Action item
Scan the lines below for the string "could" and copy every one that has it.

[Source data]
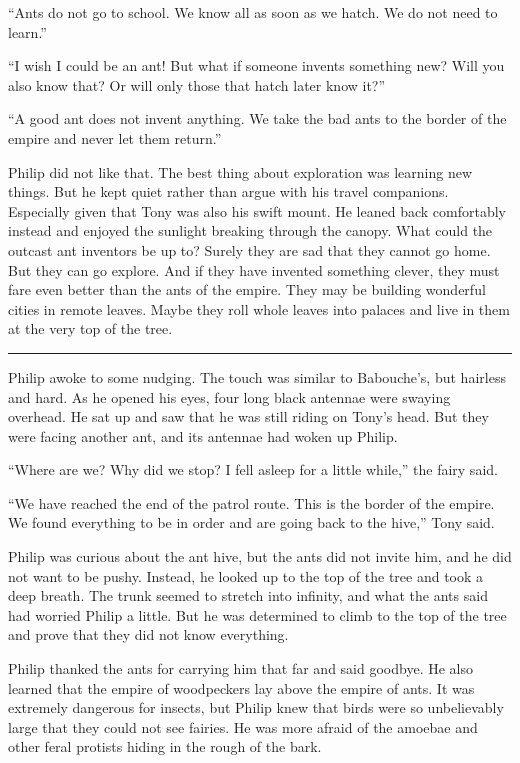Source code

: \documentclass[10pt]{memoir}
\renewcommand{\pfbreakdisplay}{\bigskip \ding{166} \bigskip}
\newcommand{\secbreak}{\fancybreak{\pfbreakdisplay}}
\begin{document}
``Ants do not go to school. We know all as soon as we hatch. We do not need to
learn.''

``I wish I could be an ant! But what if someone invents something new? Will you
also know that? Or will only those that hatch later know it?''

``A good ant does not invent anything. We take the bad ants to the border of
the empire and never let them return.''

Philip did not like that. The best thing about exploration was learning new
things. But he kept quiet rather than argue with his travel companions.
Especially given that Tony was also his swift mount. He leaned back comfortably
instead and enjoyed the sunlight breaking through the canopy. What could the
outcast ant inventors be up to? Surely they are sad that they cannot go home.
But they can go explore. And if they have invented something clever, they must
fare even better than the ants of the empire. They may be building wonderful
cities in remote leaves. Maybe they roll whole leaves into palaces and live in
them at the very top of the tree.

\secbreak

Philip awoke to some nudging. The touch was similar to Babouche's, but hairless
and hard. As he opened his eyes, four long black antennae were swaying
overhead. He sat up and saw that he was still riding on Tony's head. But they
were facing another ant, and its antennae had woken up Philip.

``Where are we? Why did we stop? I fell asleep for a little while,'' the fairy
said.

``We have reached the end of the patrol route. This is the border of the
empire. We found everything to be in order and are going back to the hive,''
Tony said.

Philip was curious about the ant hive, but the ants did not invite him, and he
did not want to be pushy. Instead, he looked up to the top of the tree and took
a deep breath. The trunk seemed to stretch into infinity, and what the ants
said had worried Philip a little. But he was determined to climb to the top of
the tree and prove that they did not know everything.

Philip thanked the ants for carrying him that far and said goodbye. He also
learned that the empire of woodpeckers lay above the empire of ants. It was
extremely dangerous for insects, but Philip knew that birds were so
unbelievably large that they could not see fairies. He was more afraid of the
amoebae and other feral protists hiding in the rough of the bark.
\end{document}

Your response
``I wish I could be an ant! But what if someone invents something new? Will you
instead and enjoyed the sunlight breaking through the canopy. What could the
unbelievably large that they could not see fairies. He was more afraid of the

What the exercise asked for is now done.